Capital markets regulator SEBI has found no merit in Tata Sons’ ousted chairman Cyrus Mistry’s allegation of violation of insider trading norms in Tata Group companies.

Going by the minutes of the SEBI board meeting held on January 14, the board observed that sharing of information with the Chairman Emeritus is done with the aim of benefiting from his valuable expertise. When a person is appointed Chairman Emeritus, the board of directors may discuss the corporate performance, information pertaining to mergers and acquisitions, divestments and other price-sensitive information with a view to benefit from the experience of that person. Sometimes, sensitive documents pertaining to board and committee meetings can be circulated to him under the current law, it felt.

In a petition to the National Company Law Tribunal on December 20, Mistry had charged Ratan Tata with having influenced key decisions of the conglomerate at a time when he did not have any managerial role and with having sought price-sensitive information from group companies.

The petition, filed by Mistry’s investment firms, said Tata acted as the ‘super controller’ of the group, giving directions to the trustees and nominee directors of Tata Trusts, which hold two-thirds stake in holding company Tata Sons. On allegations of influence wielded by Ratan Tata in commercial decisions taken by Tata companies, the board said the audit committee and board of directors are the best decision-makers as these are taken based on the facts and circumstances of each case, keeping in mind legal provisions and best interests of the company. The intervention of the regulator is not envisaged in such situations unless there appears to be violation of securities laws, it said.

Mistry also raised concern over promoters voting on resolutions mooted to remove independent director(s).
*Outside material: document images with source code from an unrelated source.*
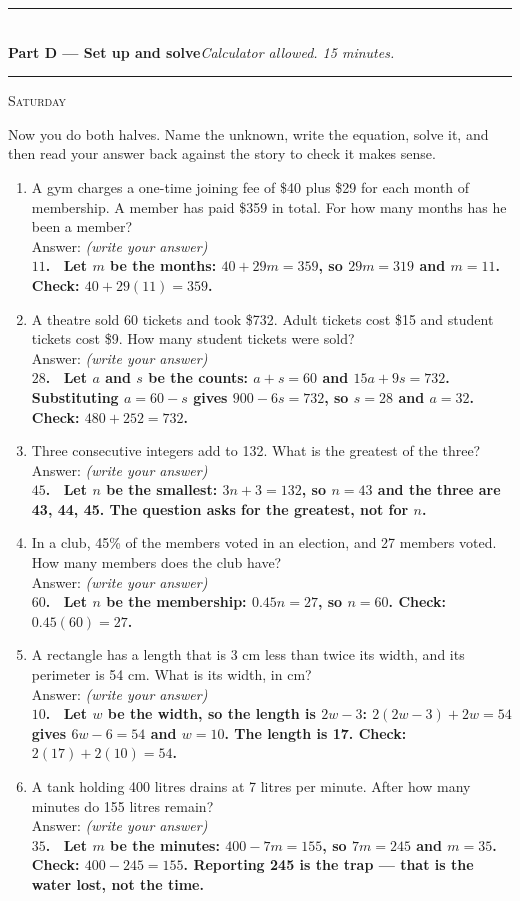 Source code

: \documentclass[11pt,a4paper]{article}
\newif\ifANSWERS
\newcommand{\PartHead}[2]{%
  \vspace{6pt}
  {\color{navy}\rule{\textwidth}{0.8pt}}\\[2pt]
  {\large\bfseries\color{navy}#1}\hfill{\small\itshape #2}\\[-4pt]
  {\color{navy}\rule{\textwidth}{0.4pt}}
  \vspace{4pt}
}
\newcommand{\sitting}[1]{{\footnotesize\textsc{\color{navy}#1}}\par\vspace{2pt}}
\newcommand{\spr}{\\[3pt]\hspace*{6pt}Answer: \underline{\hspace{3.2cm}}\hfill{\footnotesize\itshape(write your answer)}}
\newcommand{\ans}[1]{\ {\color{keyred}\bfseries #1}}
\newcommand{\ans}[1]{}
\begin{document}
\ifANSWERS\else\newpage\fi
\PartHead{Part D --- Set up and solve}{Calculator allowed. 15 minutes.}
\sitting{Saturday}
Now you do both halves. Name the unknown, write the equation, solve it, and then read
your answer back against the story to check it makes sense.

\begin{enumerate}[leftmargin=20pt,itemsep=10pt]
\item A gym charges a one-time joining fee of \$40 plus \$29 for each month of
  membership. A member has paid \$359 in total. For how many months has he been a
  member? \spr
  \ans{\\ $11$. \ Let $m$ be the months: $40+29m=359$, so $29m=319$ and $m=11$.
  Check: $40+29(11)=359$.}

\item A theatre sold 60 tickets and took \$732. Adult tickets cost \$15 and student
  tickets cost \$9. How many student tickets were sold? \spr
  \ans{\\ $28$. \ Let $a$ and $s$ be the counts: $a+s=60$ and $15a+9s=732$. Substituting
  $a=60-s$ gives $900-6s=732$, so $s=28$ and $a=32$. Check: $480+252=732$.}

\item Three consecutive integers add to 132. What is the greatest of the three? \spr
  \ans{\\ $45$. \ Let $n$ be the smallest: $3n+3=132$, so $n=43$ and the three are
  43, 44, 45. The question asks for the greatest, not for $n$.}

\item In a club, 45\% of the members voted in an election, and 27 members voted. How
  many members does the club have? \spr
  \ans{\\ $60$. \ Let $n$ be the membership: $0.45n=27$, so $n=60$. Check:
  $0.45(60)=27$.}

\item A rectangle has a length that is 3 cm less than twice its width, and its
  perimeter is 54 cm. What is its width, in cm? \spr
  \ans{\\ $10$. \ Let $w$ be the width, so the length is $2w-3$: $2(2w-3)+2w=54$ gives
  $6w-6=54$ and $w=10$. The length is 17. Check: $2(17)+2(10)=54$.}

\item A tank holding 400 litres drains at 7 litres per minute. After how many minutes
  do 155 litres remain? \spr
  \ans{\\ $35$. \ Let $m$ be the minutes: $400-7m=155$, so $7m=245$ and $m=35$.
  Check: $400-245=155$. Reporting 245 is the trap --- that is the water lost, not the
  time.}
\end{enumerate}
\end{document}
The average shareholding of promoters in Nifty 50 companies is 45.09 per cent and in BSE 30 companies is 43.32 per cent as on September 30, 2016. Thus, they exercise high degree of control in these companies. Therefore, if promoters so wish, they can remove an independent director as removal of a director requires only an ordinary resolution in which promoters also participate. The SEBI board said there is no restriction on promoters voting on such resolutions.